Yeah you can keep them with DWA license i think you may have to have an approved inclosure too but not too sure about that one.


----------



## SiUK

There also not lizards :Na_Na_Na_Na:


----------



## liz200898

who said they were..?


----------



## exoticsadmirer

The post in the lizard section....


----------



## SiUK

its posted in the lizards section :whistling2:


----------



## liz200898

Well its not going to be in shelled is it :whistling2:


----------



## SiUK

in the crazy time line of evolution they are closer to shelled creatures than lizards :no1:


----------



## NBLADE

yep you can keep american gators, you can keep anything if you have the license for it 

not many people have gators though, caimens are alot more common, 
i'm lucky and get to see and occasionally work with american gators, nile crocs and various caimen species regularly lol, 

american gator 




















little caimen 











nile crocs





























and yes i'm aware they come under crocodilians not lizards


----------



## exoticsadmirer

omg that nile is awesome you're dead lucky to see them there.


----------



## CactuarJon

Sheff Exotics have a caimen in their shop. At least i think it's a caimen... would have thought it be a caimen rather than an aligator. He's huge, and gorgious! :mf_dribble:


----------



## NBLADE

exoticsadmirer said:


> omg that nile is awesome you're dead lucky to see them there.


 
i do like the niles, theres the male that jumps, and then 2 females aswell :2thumb:


----------



## Joshuashaw

NBLADE, whats your job occupation if you don't mind me asking? Thanks J


----------



## CactuarJon

Joshuashaw said:


> NBLADE, whats your job occupation if you don't mind me asking? Thanks J


and can you get me a job :lol2:


----------



## NBLADE

Joshuashaw said:


> NBLADE, whats your job occupation if you don't mind me asking? Thanks J


 
me, i'm self employed and registered as an exotic pet dealer, and in a few weeks should have my own caimen as in talks to get dwa on my psl, and apart from that i am friends with the people who own the pictured animals and help out when i am needed : victory:


----------



## boomslang40

I volunteers at a reptile rescue centre that had an American Alligator, about 10 foot called rolex who I spent a lot of time with. You do see them in the UK, there's two in cold blooded in Rainham now.
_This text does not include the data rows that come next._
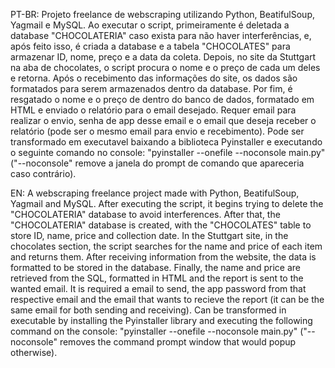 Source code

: PT-BR:
Projeto freelance de webscraping utilizando Python, BeatifulSoup, Yagmail e MySQL.
Ao executar o script, primeiramente é deletada a database "CHOCOLATERIA" caso exista para não haver interferências, e, após feito isso, é criada a database e a tabela "CHOCOLATES" para armazenar ID, nome, preço e a data da coleta.
Depois, no site da Stuttgart na aba de chocolates, o script procura o nome e o preço de cada um deles e retorna. Após o recebimento das informações do site, os dados são formatados para serem armazenados dentro da database.
Por fim, é resgatado o nome e o preço de dentro do banco de dados, formatado em HTML e enviado o relatório para o email desejado.
Requer email para realizar o envio, senha de app desse email e o email que deseja receber o relatório (pode ser o mesmo email para envio e recebimento).
Pode ser transformado em executavel baixando a biblioteca Pyinstaller e executando o seguinte comando no console: "pyinstaller --onefile --noconsole main.py" ("--noconsole" remove a janela do prompt de comando que apareceria caso contrário).

EN:
A webscraping freelance project made with Python, BeatifulSoup, Yagmail and MySQL.
After executing the script, it begins trying to delete the "CHOCOLATERIA" database to avoid interferences. After that, the "CHOCOLATERIA" database is created, with the "CHOCOLATES" table to store ID, name, price and collection date.
In the Stuttgart site, in the chocolates section, the script searches for the name and price of each item and returns them. After receiving information from the website, the data is formatted to be stored in the database.
Finally, the name and price are retrieved from the SQL, formatted in HTML and the report is sent to the wanted email.
It is required a email to send, the app password from that respective email and the email that wants to recieve the report (it can be the same email for both sending and receiving).
Can be transformed in executable by installing the Pyinstaller library and executing the following command on the console: "pyinstaller --onefile --noconsole main.py" ("--noconsole" removes the command prompt window that would popup otherwise).
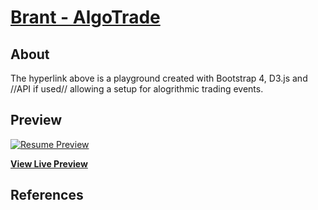 # [Brant - AlgoTrade](https://brant-777.github.io/Brant-resume/)



## About

The hyperlink above is a playground created with Bootstrap 4, D3.js and //API if used// allowing a setup for alogrithmic trading events.

## Preview

[![Resume Preview](https://brant-777/AlgoTrade/Picture/image002.png)](https://brant-777.github.io/AlgoTrade/)

**[View Live Preview](https://blackrockdigital.github.io/startbootstrap-resume/)**


## References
However, they are much harder to get hold of in my experience than other crocodilians. I've looked closer into importing from the states, its funny, if I get an approved DWA they'll send me Nile crocs, Salties, Black caimen, Cuviers, spectacled, and numerous cross species....

....However, they wont ship me gators! I think because they can survive frost and thrive in temperate climates you can't import them into the UK, even though, in my experience, they are the most docile you can get!

Anyone thinking of investing, my advice would be to get chinese alligators, im not sure, but I was offered one about 3 years ago for quite a few thousand pounds, which, is a lot, but if you're gonna get into crocs and gators, its gonna be a life long expensive hobby and they seem the best investment! They get half the size, are far more docile than caimen, are almost extinct in the wild yet breed readily in captivity!

:2thumb:


----------



## boomslang40

And Rex the whitethroat for fun!


----------



## NBLADE

boomslang40 said:


> I volunteers at a reptile rescue centre that had an American Alligator, about 10 foot called rolex who I spent a lot of time with. You do see them in the UK, there's two in cold blooded in Rainham now.
> 
> However, they are much harder to get hold of in my experience than other crocodilians. I've looked closer into importing from the states, its funny, if I get an approved DWA they'll send me Nile crocs, Salties, Black caimen, Cuviers, spectacled, and numerous cross species....
> 
> ....However, they wont ship me gators! I think because they can survive frost and thrive in temperate climates you can't import them into the UK, even though, in my experience, they are the most docile you can get!
> 
> Anyone thinking of investing, my advice would be to get chinese alligators, im not sure, but I was offered one about 3 years ago for quite a few thousand pounds, which, is a lot, but if you're gonna get into crocs and gators, its gonna be a life long expensive hobby and they seem the best investment! They get half the size, are far more docile than caimen, are almost extinct in the wild yet breed readily in captivity!
> 
> :2thumb:


 
rolex who is now at cold blooded reserve? and they have a few gators in now, had 3 at the reserve and 2 at the shop, but now have 2 at reserve and 2 you can see in the shop, the other is a smaller male whos not on display at shop, 

america seems to have very strict regulations about shipping gators, they just really wont do it, they will send them dead from the meat farms out there but i believe they are protected in america by a certain export law so getting around it is very difficult


----------



## leecb0

BOOMSLANG YOUR A BRAVE MAN............














Not for holding a gator but for admitting working at DWARF:lol2:


----------



## Joolz1975

SkyCaptain said:


> Sheff Exotics have a caimen in their shop. At least i think it's a caimen... would have thought it be a caimen rather than an aligator. He's huge, and gorgious! :mf_dribble:



Yeh its a caimen, my son did work experience there and had a great time!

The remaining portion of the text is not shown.